# "coming out"?



## EvaDestruction (Mar 10, 2006)

am i the only one who feels like im trying to hide a fucking zebra in a room full of people with this?

it just seems to be eating away at me trying to not 'like what i like.' losing my fucking mind it seems.

ive been with my boyfriend for a year now and it's gotten to the point where i dont want to touch his middle. every part of me screams inside that it's what i want to touch; what i need to touch. but i cant; i go around it all.
i feel as though i shouldnt want to and that it does nothing but make him already more uncomfortable with extra weight as well as thinking theres something wrong with me.

i love him to death but all i feel now is that i wont ever be satisfied because of my own strange likes and ill never be comfortable with being honest with him or anyone else.


----------



## missaf (Mar 10, 2006)

Thanks for posting.

I guess, if you put it like that, yes, you're struggling with a taboo among parts of our society, and because this conflicts with someone you love and care for, it feels wrong. 

Coming to terms with what part of you likes fat and why is an important step. Before any relationship outside yourself can blossom, you've got to be yourself, and learn who you are.


----------



## TallEnglishman (Mar 10, 2006)

Feeling conflicted is entirely normal. Don't worry about it. Go at your own pace. Most of us have struggled with our preferences here.

:eat1: :eat1: :eat1: :eat2: :eat2: :eat2:


----------



## zonker (Mar 10, 2006)

EvaDestruction said:


> am i the only one who feels like im trying to hide a fucking zebra in a room full of people with this?
> 
> it just seems to be eating away at me trying to not 'like what i like.' losing my fucking mind it seems.
> 
> ...



Ambiguity and conflicted feelings come with the territory. Just try to relax and enjoy yourself. What's happening is really wonderful if you don't try to put society's critical microscope on it. You love him, you love his body, you desire him, you desire to touch him. :eat2: 

Shouldn't that be wonderful instead of something to feel guilty or messed-up about? Yes, it should. Toss all your socialization out, and enjoy this life. It's the only one we get.... Good luck. Have a great weekend with your hunny, and let him know that you love every bit of him... :smitten:


----------



## Benson (Mar 10, 2006)

Blokes want to feel appreciated just like girls :wubu: Just make sure that he knows you love him as well as, not because of. . . 

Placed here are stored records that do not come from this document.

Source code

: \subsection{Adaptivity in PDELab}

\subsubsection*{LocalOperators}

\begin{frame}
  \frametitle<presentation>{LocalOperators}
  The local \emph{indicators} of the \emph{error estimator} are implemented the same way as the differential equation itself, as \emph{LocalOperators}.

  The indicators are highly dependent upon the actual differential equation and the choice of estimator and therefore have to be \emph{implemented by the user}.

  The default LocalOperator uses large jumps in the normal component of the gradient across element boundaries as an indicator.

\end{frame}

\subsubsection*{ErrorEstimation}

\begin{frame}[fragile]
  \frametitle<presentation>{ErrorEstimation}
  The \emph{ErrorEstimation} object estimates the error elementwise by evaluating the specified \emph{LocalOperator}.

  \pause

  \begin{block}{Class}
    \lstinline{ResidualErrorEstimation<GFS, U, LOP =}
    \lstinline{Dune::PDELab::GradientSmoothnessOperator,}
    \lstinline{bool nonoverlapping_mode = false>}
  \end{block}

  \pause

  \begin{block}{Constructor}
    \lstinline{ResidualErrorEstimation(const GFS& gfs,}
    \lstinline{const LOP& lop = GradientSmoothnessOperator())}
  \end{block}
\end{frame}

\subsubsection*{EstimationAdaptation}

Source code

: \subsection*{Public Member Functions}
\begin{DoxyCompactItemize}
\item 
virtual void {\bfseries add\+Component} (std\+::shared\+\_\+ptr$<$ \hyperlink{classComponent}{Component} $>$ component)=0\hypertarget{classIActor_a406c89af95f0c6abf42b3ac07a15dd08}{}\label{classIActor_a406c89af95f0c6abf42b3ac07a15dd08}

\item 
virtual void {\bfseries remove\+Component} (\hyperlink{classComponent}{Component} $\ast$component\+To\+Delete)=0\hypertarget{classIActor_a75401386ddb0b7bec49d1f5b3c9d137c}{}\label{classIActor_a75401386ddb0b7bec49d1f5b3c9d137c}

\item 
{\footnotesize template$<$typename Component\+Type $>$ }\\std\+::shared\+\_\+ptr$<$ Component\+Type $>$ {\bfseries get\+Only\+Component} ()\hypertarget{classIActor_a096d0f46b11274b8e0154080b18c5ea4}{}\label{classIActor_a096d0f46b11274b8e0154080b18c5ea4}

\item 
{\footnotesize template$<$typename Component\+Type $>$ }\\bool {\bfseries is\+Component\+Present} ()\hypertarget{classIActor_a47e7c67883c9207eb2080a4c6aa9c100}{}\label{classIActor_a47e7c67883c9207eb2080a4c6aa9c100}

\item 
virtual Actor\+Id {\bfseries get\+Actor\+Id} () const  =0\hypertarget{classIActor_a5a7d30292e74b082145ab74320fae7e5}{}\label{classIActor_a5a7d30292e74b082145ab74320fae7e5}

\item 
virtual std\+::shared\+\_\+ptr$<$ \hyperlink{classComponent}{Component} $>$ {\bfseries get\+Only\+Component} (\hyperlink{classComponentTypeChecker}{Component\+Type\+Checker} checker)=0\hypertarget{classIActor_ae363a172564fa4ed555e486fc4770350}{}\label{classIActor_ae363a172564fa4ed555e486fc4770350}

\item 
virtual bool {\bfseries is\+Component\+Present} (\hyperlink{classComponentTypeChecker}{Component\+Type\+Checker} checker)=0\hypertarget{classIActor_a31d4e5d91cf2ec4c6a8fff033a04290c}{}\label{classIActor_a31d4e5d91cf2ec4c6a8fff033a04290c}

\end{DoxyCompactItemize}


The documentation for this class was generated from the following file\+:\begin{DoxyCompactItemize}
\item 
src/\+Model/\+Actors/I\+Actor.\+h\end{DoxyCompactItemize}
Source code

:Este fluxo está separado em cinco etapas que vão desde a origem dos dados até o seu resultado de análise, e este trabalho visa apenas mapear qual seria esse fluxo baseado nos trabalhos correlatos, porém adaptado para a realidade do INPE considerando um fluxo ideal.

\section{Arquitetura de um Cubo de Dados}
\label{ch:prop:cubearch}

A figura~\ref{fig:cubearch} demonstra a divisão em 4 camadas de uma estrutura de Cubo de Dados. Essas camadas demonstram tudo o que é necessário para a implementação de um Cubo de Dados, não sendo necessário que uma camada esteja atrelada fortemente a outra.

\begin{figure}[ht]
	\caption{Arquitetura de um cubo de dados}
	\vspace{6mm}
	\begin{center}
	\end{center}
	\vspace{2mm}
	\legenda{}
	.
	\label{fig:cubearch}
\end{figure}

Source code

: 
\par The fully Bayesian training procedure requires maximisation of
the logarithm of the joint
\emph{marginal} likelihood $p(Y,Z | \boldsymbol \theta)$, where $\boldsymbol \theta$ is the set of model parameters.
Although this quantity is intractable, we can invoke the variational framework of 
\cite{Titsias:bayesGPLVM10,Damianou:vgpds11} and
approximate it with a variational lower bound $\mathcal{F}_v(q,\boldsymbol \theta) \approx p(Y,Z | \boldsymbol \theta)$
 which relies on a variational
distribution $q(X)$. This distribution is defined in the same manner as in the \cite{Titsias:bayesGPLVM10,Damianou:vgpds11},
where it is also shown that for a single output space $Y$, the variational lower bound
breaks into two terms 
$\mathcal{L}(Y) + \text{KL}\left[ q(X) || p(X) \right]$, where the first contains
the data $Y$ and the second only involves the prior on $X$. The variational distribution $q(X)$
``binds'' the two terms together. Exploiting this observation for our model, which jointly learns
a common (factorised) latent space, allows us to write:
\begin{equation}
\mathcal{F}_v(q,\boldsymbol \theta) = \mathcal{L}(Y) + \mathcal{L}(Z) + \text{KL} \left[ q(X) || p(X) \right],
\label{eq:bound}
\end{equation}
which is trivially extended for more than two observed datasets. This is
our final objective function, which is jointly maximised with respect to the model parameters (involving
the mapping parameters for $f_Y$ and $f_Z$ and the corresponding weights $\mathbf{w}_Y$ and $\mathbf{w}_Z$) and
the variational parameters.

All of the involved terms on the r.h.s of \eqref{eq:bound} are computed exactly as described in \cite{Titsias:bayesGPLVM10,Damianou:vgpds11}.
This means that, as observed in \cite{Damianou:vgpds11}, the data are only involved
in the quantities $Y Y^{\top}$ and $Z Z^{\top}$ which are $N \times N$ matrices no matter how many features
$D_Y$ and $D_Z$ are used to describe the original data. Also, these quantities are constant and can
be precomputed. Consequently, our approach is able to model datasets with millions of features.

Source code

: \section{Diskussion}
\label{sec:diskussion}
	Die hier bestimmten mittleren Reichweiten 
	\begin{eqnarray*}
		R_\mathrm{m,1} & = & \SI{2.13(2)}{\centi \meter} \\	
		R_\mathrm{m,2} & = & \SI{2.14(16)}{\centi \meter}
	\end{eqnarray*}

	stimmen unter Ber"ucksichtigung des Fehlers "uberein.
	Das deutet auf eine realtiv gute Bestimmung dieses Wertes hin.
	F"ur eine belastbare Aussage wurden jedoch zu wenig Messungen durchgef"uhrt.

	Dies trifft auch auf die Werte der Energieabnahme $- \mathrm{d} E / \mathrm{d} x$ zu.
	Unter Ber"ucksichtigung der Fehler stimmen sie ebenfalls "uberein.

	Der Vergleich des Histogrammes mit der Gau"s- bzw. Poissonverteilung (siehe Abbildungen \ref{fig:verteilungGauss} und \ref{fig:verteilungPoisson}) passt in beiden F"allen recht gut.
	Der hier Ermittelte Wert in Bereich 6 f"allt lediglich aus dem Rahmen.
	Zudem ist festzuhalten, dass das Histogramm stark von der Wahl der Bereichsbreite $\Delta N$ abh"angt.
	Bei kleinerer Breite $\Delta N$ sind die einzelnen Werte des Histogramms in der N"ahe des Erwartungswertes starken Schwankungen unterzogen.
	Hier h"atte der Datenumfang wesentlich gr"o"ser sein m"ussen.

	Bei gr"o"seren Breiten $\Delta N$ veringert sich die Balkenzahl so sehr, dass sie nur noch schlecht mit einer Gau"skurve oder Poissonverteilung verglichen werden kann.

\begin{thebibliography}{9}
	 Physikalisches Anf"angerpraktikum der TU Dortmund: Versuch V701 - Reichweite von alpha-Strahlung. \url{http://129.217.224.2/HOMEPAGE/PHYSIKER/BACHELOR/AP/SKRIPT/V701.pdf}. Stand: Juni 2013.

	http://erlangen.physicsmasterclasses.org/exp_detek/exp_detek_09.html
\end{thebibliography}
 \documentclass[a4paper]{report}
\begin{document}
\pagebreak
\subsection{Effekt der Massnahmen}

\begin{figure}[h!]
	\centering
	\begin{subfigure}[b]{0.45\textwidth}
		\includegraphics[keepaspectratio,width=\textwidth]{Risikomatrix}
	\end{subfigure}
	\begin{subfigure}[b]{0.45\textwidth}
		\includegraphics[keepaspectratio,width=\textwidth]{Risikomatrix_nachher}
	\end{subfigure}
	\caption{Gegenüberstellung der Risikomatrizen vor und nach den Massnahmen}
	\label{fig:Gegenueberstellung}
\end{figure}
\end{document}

What I find most interesting about this post is that threads that have been started in the general forum about the exact same problem but visa versa ie. guys finding it difficult to openly appreiciate a large woman, have been met with impatience and seen as trivial. . .

And believe me, it is harder than it seems.

So can I quickly in my first post , complement the understanding in this thread.

And oh hello all!


----------



## persimmon (Mar 11, 2006)

Aw, eva, that's so rough. Missa is right, though; you've gotta be at a certainly comfort level with it yourself before you can open it up for discussion, and a meaningful and deep relationship demands that kind of honesty.

I've been "out" five years or so, which is a fairly long time for someone under 25. Coming out to my then-boyfriend when I was coming to terms with it myself was nerve-wracking and terrifying, but he not only didn't mind, he was thrilled. I can't say how your fellow will respond, but if you frame the issue in terms of your love and attraction for him, it's unlikely to go over badly. He undoubtedly loves you, and probably knows something is up, so let him know that it's good, not bad. If he's on the small side you could use words like "chunky" and "little tummy" to make it sound less like "ME WANT YOU HUGE" (which I was quite afraid of sounding like).

One thing that I find terribly charming in male FAs is how they look for signs of fatness in slimmer women; it's not the fat they're attracted to, but the woman who carries it with beauty. It's the same thing with us; you've just got to get it across somehow. Luck to you.

persimmon

(how did i get comfy with it myself? I looked at porn. Lots and lots of fat-guy porn, and lots of the story archives. It was quite difficult to claim to myself that certain things didn't tweak my tweakables after that. Your milage may, of course, vary.)


----------



## TheSadeianLinguist (Mar 11, 2006)

Perhaps a good way for you to come out, is simply while sitting out with friends or something, bring up guys... Perhaps, "What kind of guys did you like in high school vs. now?" Then when it gets to you, you say, "You know, I've always thought chunky, even fat, guys/girls were really cute." I bet you'll do fine.


----------



## Ladyrose1952 (Mar 12, 2006)

I think that the best thing for you to go with your instincts and just love him for who he is. Too many people don't appreciate who they are if they can't be themselves. 

These conflicts are totally normal, but if you give into those that are not important at all, you will never be satisfied with any of your choices in life and love.


----------



## JoeD43 (Jun 3, 2007)

It sounds like everyone is giving you good advice, so I won't try to muddy the waters with even more. But I will second what I have seen others say, let your guy know how much you like him and accept him for who he is. I know it may be new territory for you, its very new for me too. I had no idea there was such a thing as FFA's and quite frankly I'm not sure what I would do with all the attention  Take your time and feel out this new territory and don't worry about what others will think but decide how _you_ feel about it.


----------



## Jackoblangada (Jun 3, 2007)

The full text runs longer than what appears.